(Beginning of SUPPLIED RECORDS)
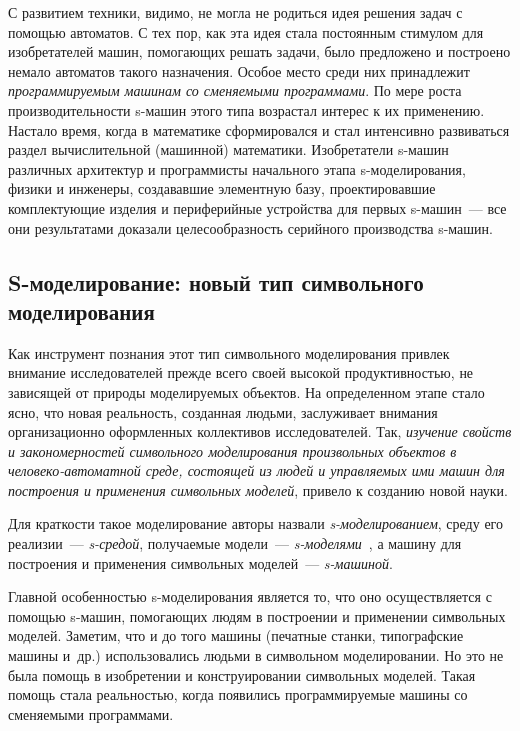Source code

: \begin{multicols}{2}
С развитием техники, видимо, не могла не родиться идея решения задач с помощью 
автоматов. С тех пор, как эта идея стала постоянным стимулом для изобретателей 
машин, помогающих решать задачи, было предложено и построено немало автоматов 
такого назначения. Особое место среди них принадлежит \textit{программируемым 
машинам со сменяемыми программами}. По мере роста производительности s-машин 
этого типа возрастал интерес к их применению. Настало время, когда в математике 
сформировался и стал интенсивно развиваться раздел вычислительной (машинной) 
математики. Изобретатели s-машин различных архитектур и программисты начального 
этапа s-моделирования, физики и инженеры, создававшие элементную базу, 
проектировавшие ком\-п\-лек\-ту\-ющие изделия и периферийные устройства для 
первых s-машин~--- все они результатами доказали целесообразность серийного 
производства s-машин.

\subsection{S-моделирование: новый тип символьного моделирования }

Как инструмент познания этот тип символьного моделирования привлек
внимание исследователей прежде всего своей высокой продуктивностью, не
зависящей от природы моделируемых объектов. На определенном этапе стало
ясно, что новая реальность, созданная людьми, заслуживает внимания
организационно оформленных коллективов исследователей. Так, \textit{изучение
свойств и закономерностей символьного моделирования произвольных
объектов в человеко-автоматной среде, со\-сто\-ящей из людей и управляемых
ими машин для построения и применения символьных моделей}, привело к
созданию новой науки.

Для краткости такое моделирование авторы назвали 
\textit{s-мо\-де\-ли\-ро\-ва\-ни\-ем}, среду его реализии~--- 
\textit{s-сре\-дой}, получаемые модели~--- 
\textit{s-мо\-де\-ля\-ми}~\cite{1il}, а машину для построения и применения 
символьных моделей~--- \textit{s-ма\-ши\-ной}.

Главной особенностью s-моделирования является то, что оно осуществляется с 
помощью s-ма\-шин, помогающих людям в построении и применении символьных 
моделей. Заметим, что и до того машины (печатные станки, типографские машины 
и~др.) использовались людьми в символьном моделировании. Но это не была помощь 
в изобре\-те\-нии и конструировании символьных моделей. Такая помощь стала 
реальностью, когда появились программируемые машины со сменяемыми программами.
{

}
\end{multicols}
(End of SUPPLIED RECORDS)
**EXERCISE DETAILS**
The answer must consist of every line from the listing above that includes the word "моделирование".

**TASK OUTPUT**
\subsection{S-моделирование: новый тип символьного моделирования }
Для краткости такое моделирование авторы назвали 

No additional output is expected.